---------- Data supplied ----------

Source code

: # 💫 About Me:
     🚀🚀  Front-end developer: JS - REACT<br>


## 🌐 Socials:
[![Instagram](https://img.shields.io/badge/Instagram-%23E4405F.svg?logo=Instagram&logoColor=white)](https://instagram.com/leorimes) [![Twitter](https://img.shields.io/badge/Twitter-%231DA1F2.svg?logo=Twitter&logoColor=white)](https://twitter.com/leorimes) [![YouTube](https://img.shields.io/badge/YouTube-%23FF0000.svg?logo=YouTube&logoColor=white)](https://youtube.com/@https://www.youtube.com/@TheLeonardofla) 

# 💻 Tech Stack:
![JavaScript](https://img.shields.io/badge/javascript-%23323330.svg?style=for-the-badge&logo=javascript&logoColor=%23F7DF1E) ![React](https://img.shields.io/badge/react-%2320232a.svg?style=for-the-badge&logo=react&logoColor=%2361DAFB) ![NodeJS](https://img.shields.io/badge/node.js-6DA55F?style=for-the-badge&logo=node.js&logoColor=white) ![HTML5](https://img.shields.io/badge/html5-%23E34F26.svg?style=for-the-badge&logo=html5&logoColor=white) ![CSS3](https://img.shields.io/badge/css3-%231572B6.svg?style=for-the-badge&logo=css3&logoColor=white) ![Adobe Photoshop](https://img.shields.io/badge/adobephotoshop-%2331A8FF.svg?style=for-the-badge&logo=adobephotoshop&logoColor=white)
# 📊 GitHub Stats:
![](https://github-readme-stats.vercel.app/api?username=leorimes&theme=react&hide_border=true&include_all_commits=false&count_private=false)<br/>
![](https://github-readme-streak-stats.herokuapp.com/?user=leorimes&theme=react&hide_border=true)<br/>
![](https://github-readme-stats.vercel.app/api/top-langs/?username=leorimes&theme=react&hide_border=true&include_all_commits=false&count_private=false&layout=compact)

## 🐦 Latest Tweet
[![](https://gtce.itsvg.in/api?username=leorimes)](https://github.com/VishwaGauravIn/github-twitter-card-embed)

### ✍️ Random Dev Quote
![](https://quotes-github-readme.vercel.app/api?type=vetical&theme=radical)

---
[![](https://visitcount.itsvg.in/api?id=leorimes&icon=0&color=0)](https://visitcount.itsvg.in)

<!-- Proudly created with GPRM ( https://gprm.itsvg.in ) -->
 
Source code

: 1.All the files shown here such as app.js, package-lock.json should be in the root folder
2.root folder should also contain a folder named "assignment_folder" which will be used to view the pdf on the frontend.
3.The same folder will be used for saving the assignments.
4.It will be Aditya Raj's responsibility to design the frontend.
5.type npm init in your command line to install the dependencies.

----------

*What you are asked to do*. Using the entries above, return each line that includes the word "used".

*Reply to the task*.
2.root folder should also contain a folder named "assignment_folder" which will be used to view the pdf on the frontend.
3.The same folder will be used for saving the assignments.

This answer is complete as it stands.